Dataset entries:
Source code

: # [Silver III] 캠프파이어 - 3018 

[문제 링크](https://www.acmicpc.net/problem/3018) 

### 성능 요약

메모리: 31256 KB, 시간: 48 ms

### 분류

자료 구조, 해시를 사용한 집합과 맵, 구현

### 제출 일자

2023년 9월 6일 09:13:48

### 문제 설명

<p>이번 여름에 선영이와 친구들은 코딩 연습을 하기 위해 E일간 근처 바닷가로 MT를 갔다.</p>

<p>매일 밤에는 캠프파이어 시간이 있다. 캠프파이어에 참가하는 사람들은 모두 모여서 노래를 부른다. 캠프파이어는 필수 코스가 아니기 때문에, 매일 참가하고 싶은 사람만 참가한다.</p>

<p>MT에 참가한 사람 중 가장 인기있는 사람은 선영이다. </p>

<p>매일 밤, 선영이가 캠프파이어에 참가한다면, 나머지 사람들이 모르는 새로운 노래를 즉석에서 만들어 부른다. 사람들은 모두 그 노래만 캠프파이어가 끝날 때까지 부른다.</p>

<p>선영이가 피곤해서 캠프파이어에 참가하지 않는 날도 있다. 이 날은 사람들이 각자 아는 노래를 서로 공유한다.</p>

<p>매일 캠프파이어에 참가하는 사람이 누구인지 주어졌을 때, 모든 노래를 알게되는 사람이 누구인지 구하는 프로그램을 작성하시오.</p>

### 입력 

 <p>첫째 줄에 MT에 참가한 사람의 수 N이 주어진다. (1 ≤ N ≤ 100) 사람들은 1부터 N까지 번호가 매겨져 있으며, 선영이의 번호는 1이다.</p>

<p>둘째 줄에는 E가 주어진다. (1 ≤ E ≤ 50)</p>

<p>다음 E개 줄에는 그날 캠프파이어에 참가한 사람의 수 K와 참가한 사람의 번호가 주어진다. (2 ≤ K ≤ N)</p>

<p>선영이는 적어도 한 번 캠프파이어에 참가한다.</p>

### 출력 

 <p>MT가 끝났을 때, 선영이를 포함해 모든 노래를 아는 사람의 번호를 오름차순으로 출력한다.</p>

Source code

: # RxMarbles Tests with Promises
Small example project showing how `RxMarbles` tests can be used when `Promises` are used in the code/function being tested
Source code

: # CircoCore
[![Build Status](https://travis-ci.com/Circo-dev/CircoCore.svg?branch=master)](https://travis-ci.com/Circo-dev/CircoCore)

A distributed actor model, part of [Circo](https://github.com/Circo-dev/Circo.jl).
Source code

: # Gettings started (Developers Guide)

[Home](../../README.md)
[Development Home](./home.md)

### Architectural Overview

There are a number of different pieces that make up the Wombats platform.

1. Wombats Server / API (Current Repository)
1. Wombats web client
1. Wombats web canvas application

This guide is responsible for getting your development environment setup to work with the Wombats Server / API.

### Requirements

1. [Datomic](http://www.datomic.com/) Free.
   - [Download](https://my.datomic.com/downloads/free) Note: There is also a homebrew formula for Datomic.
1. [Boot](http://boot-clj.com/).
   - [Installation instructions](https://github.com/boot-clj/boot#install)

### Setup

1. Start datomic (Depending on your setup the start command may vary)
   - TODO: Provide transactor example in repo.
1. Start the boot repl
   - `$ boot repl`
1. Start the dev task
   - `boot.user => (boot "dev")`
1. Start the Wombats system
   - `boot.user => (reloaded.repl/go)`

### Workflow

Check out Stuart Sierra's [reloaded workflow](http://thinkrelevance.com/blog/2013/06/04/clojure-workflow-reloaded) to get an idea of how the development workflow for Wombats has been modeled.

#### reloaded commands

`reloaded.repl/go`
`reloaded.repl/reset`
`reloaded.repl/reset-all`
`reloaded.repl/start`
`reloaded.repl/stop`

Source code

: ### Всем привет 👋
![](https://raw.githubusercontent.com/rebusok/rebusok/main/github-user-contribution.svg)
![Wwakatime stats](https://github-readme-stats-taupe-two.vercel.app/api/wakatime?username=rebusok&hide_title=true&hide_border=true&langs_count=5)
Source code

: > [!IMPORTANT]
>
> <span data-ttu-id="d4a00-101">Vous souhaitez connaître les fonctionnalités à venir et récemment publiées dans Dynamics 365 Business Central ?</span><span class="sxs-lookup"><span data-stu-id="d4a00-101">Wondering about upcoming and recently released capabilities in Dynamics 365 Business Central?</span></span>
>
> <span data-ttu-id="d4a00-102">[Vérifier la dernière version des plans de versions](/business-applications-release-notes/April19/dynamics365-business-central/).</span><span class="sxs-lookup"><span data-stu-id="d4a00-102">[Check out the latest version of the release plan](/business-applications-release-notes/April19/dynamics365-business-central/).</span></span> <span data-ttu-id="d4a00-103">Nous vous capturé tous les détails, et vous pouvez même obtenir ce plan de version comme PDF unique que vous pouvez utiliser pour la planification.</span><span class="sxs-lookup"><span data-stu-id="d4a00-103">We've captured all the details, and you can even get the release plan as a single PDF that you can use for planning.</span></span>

[Work instructions]: Using the records above, restate word for word the lines from the one with "Tests with Promises" through the one with "1. Wombats web canvas application", both included.

[Task output]:
: # RxMarbles Tests with Promises
Small example project showing how `RxMarbles` tests can be used when `Promises` are used in the code/function being tested
Source code

: # CircoCore
[![Build Status](https://travis-ci.com/Circo-dev/CircoCore.svg?branch=master)](https://travis-ci.com/Circo-dev/CircoCore)

A distributed actor model, part of [Circo](https://github.com/Circo-dev/Circo.jl).
Source code

: # Gettings started (Developers Guide)

[Home](../../README.md)
[Development Home](./home.md)

### Architectural Overview

There are a number of different pieces that make up the Wombats platform.

1. Wombats Server / API (Current Repository)
1. Wombats web client
1. Wombats web canvas application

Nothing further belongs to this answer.